Melihat reaksi Xu Guoqing, Raja Rongsokan memendam perasaan, “Ternyata orang desa memang belum tahu apa-apa.” Ia lalu ragu sejenak, mengeluarkan liontin giok dari sakunya. Ia pikir, toh Xu Guoqing juga tak paham barang, jadi tak apa-apa jika diperlihatkan. Tak disangka, begitu Xu Guoqing melihat liontin giok yang warnanya sudah sangat buruk itu, seluruh tubuhnya bergetar. Dalam hati ia berkata, “Benar-benar barang langka yang tak bisa dibeli dengan uang.”
“Gimana, Dik, benar barang bagus, kan?” Raja Rongsokan bertanya dengan bangga, walau dalam hati ia lega, “Untung dia tak paham betul barang antik.”
“Bagus, sangat bagus. Kalau dijual pasti tak laku, tapi bagiku ini harta yang luar biasa.” Xu Guoqing mengambil liontin itu, memandanginya berkali-kali, makin lama makin suka. “Kakak, di mana kau menemukannya? Bolehkah aku memintanya?”

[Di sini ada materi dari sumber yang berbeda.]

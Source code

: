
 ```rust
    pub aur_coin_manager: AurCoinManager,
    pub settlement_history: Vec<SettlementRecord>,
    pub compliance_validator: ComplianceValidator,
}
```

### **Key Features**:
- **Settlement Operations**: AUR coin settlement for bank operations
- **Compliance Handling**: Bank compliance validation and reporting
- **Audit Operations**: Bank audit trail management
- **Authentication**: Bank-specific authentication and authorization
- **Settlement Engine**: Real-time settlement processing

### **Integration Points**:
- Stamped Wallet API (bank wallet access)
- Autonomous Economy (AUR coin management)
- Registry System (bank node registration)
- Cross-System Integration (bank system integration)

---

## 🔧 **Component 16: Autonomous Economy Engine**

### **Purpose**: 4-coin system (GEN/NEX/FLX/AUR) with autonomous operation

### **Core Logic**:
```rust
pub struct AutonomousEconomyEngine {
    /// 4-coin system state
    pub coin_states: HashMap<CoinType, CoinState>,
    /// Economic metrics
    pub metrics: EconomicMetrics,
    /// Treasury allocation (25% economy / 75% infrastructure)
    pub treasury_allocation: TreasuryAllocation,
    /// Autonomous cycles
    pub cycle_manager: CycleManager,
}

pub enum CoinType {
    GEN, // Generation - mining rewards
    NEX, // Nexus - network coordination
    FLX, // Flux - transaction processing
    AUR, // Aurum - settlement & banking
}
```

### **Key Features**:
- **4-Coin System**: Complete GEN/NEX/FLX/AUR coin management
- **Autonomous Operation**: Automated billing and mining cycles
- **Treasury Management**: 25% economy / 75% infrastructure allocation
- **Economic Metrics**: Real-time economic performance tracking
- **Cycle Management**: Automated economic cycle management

“Kalau begitu...” Raja Rongsokan sempat menyeka keringat dalam hati. Karena Xu Guoqing sudah tahu nilainya, ia pikir, diberikan pun tak apa-apa, toh nilainya memang tak seberapa, apalagi selama ini ia sudah banyak makan dan pakai barang Xu Guoqing, kalau dihitung-hitung malah ia yang untung. Tanpa basa-basi, ia pun menyerahkan liontin itu. “Kalau adik suka, ambil saja.”
Xu Guoqing tanpa basa-basi langsung menyimpan liontin itu di dada, menganggapnya seperti harta karun. Untuk pertama kalinya, ia merangkul bahu Raja Rongsokan yang baru pulang memulung, tak peduli kotor, dan mengajak, “Kak, ayo minum arak, yang paling keras itu, arak bakar!” Wajahnya benar-benar sumringah, membuat Raja Rongsokan justru bingung.
“Dik, kau sendiri tahu barang ini tak berharga, kenapa senangnya seperti baru dapat duit?”
Xu Guoqing tertawa lepas, “Memang liontin ini tak berharga di mata orang kebanyakan, tapi bagiku ini lebih berharga daripada uang.” Melihat Raja Rongsokan masih belum paham, Xu Guoqing pun mulai menjelaskan keistimewaan liontin giok itu.